[Task data]:
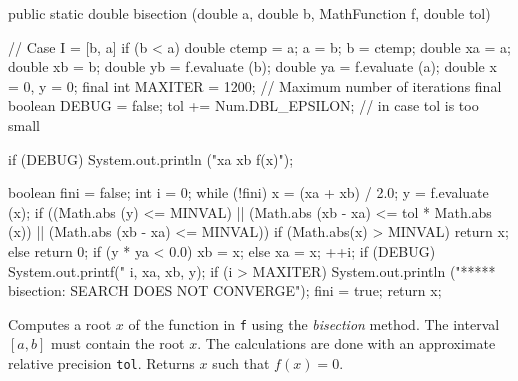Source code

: \begin{code}

   public static double bisection (double a, double b,
                                   MathFunction f, double tol)\begin{hide} {
      // Case I = [b, a]
      if (b < a) {
         double ctemp = a;
         a = b;
         b = ctemp;
      }
      double xa = a;
      double xb = b;
      double yb = f.evaluate (b);
      double ya = f.evaluate (a);
      double x = 0, y = 0;
      final int MAXITER = 1200;   // Maximum number of iterations
      final boolean DEBUG = false;
      tol += Num.DBL_EPSILON; // in case tol is too small

      if (DEBUG)
         System.out.println
         ("\niter              xa                   xb              f(x)");

      boolean fini = false;
      int i = 0;
      while (!fini) {
         x = (xa + xb) / 2.0;
         y = f.evaluate (x);
         if ((Math.abs (y) <= MINVAL) ||
             (Math.abs (xb - xa) <= tol * Math.abs (x)) ||
             (Math.abs (xb - xa) <= MINVAL)) {
            if (Math.abs(x) > MINVAL)
               return x;
            else
               return 0;
         }
         if (y * ya < 0.0)
            xb = x;
         else
            xa = x;
         ++i;
         if (DEBUG)
            System.out.printf("%
                              i, xa, xb, y);
         if (i > MAXITER) {
            System.out.println ("***** bisection:  SEARCH DOES NOT CONVERGE");
            fini = true;
         }
      }
      return x;
   }\end{hide}
\end{code}
\begin{tabb} Computes a root $x$ of the function in \texttt{f} using the
    \emph{bisection} method. The interval $[a, b]$ must contain the root $x$.
    The calculations are done with an approximate relative precision
    \texttt{tol}.  Returns $x$ such that $f(x) = 0$.
 \end{tabb}
\begin{htmlonly}
\end{htmlonly}

\begin{code}\begin{hide}
}\end{hide}
\end{code}
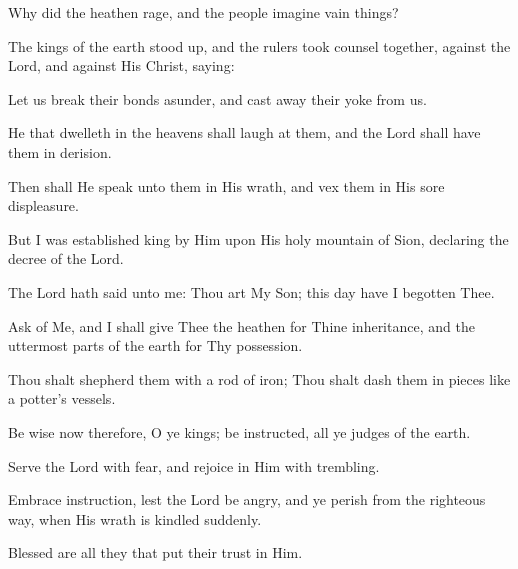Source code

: Why did the heathen rage, and the people imagine vain things?

The kings of the earth stood up, and the rulers took counsel together, against the Lord, and against His Christ, saying:

Let us break their bonds asunder, and cast away their yoke from us.

He that dwelleth in the heavens shall laugh at them, and the Lord shall have them in derision.

Then shall He speak unto them in His wrath, and vex them in His sore displeasure.

But I was established king by Him upon His holy mountain of Sion, declaring the decree of the Lord.

The Lord hath said unto me: Thou art My Son; this day have I begotten Thee.

Ask of Me, and I shall give Thee the heathen for Thine inheritance, and the uttermost parts of the earth for Thy possession.

Thou shalt shepherd them with a rod of iron; Thou shalt dash them in pieces like a potter's vessels.

Be wise now therefore, O ye kings; be instructed, all ye judges of the earth.

Serve the Lord with fear, and rejoice in Him with trembling.

Embrace instruction, lest the Lord be angry, and ye perish from the righteous way, when His wrath is kindled suddenly.

Blessed are all they that put their trust in Him.
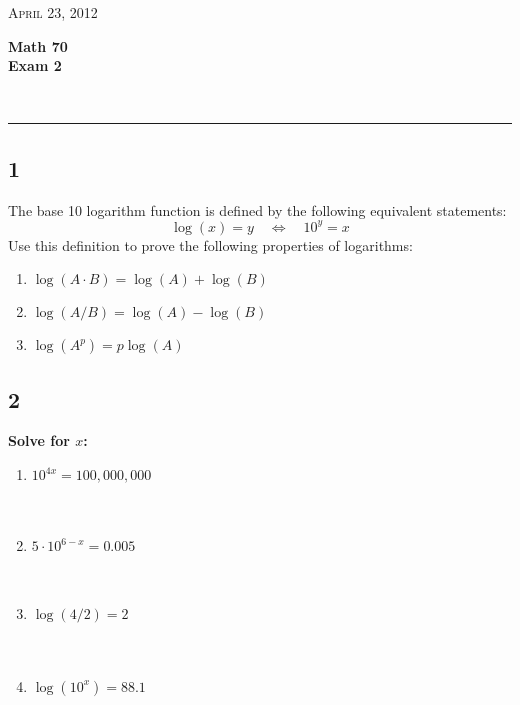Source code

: \documentclass[11pt]{amsart}
\newcommand{\HRule}{\rule{\linewidth}{0.5mm}}
\begin{document}
\begin{minipage}{0.4\textwidth}
\begin{flushleft} \large
 \textsc{April 23, 2012}
\end{flushleft}
\end{minipage}
\begin{minipage}{0.6\textwidth}
\begin{flushright} \Large
{\bf Math 70   \\
Exam 2}
\end{flushright}
\end{minipage}\\

\HRule
\subsection*{1}
The base 10 logarithm function is defined by the following equivalent statements: 
$$ \log(x) = y \quad \Leftrightarrow \quad 10^y = x $$
Use this definition to prove the following properties of logarithms: 
\begin{enumerate}[a]
\item $\log(A\cdot B) = \log(A) + \log(B) $
\item $\log(A/B) = \log(A) - \log(B) $
\item $ \log(A^p) = p \log(A)$
\end{enumerate}




\newpage

\subsection*{2}   %
{\bf Solve for $x$:} 
\begin{enumerate}[a]
\item $10^{4x} = 100,000,000$\\ \\ \\ 
\item $5\cdot 10^{6-x} = 0.005 $ \\ \\ \\ 
\item $\log(4/2) = 2 $ \\ \\ \\
\item $ \log(10^x)= 88.1 $ \\ \\ \\
\end{enumerate}
\end{document}
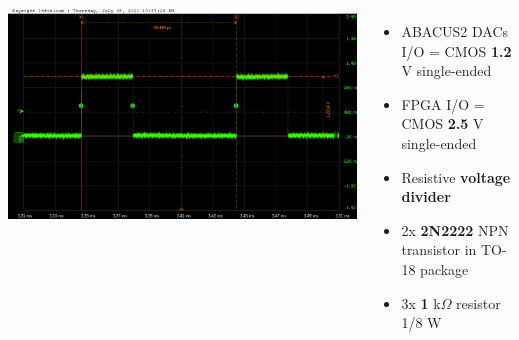 \documentclass[aspectratio=169]{beamer}
\begin{document}
\begin{frame}
\begin{columns}
\begin{center}
				\includegraphics[width=0.5 \textwidth]{IMG/probe/09-08-2021_clock-specks.png}
			\end{center}
			\begin{itemize}
				\item ABACUS2 DACs I/O = CMOS \textbf{1.2} V single-ended
				\item FPGA I/O = CMOS \textbf{2.5} V single-ended
				\item Resistive \textbf{voltage divider}
				\item 2x \textbf{2N2222} NPN transistor in TO-18 package
				\item 3x \textbf{1} k$\Omega$ resistor 1/8 W
			\end{itemize}
		\end{columns}
	\end{frame}
	
\end{document}
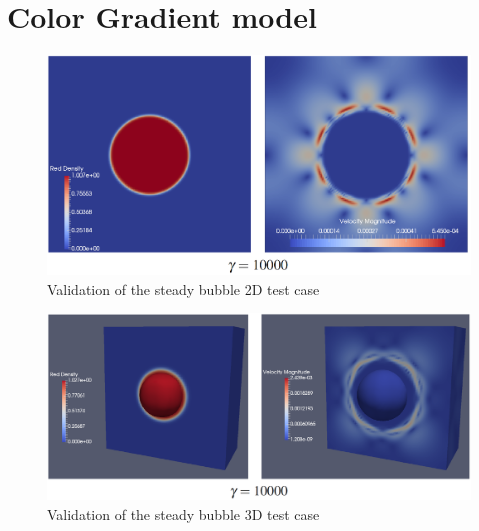 \documentclass[12pt, openany]{book}
\begin{document}
\section{Color Gradient model}

    \begin{figure}[H]
    	\centering
    	\includegraphics[width=\linewidth]{Resources/Images/AntonioValid/SteadyBubble.PNG}
    	\caption{Validation of the steady bubble 2D test case}
    	\label{fig:steadbub}
    \end{figure}
    
    \begin{figure}[H]
    	\centering
    	\includegraphics[width=\linewidth]{Resources/Images/AntonioValid/SteadyBubble3D.PNG}
    	\caption{Validation of the steady bubble 3D test case}
    	\label{fig:steadbub3d}
    \end{figure}
        
\end{document}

[Directions for this task]: Using the records above, copy all lines that include the word "following".

[Completed exercise]:
The base 10 logarithm function is defined by the following equivalent statements: 
Use this definition to prove the following properties of logarithms: 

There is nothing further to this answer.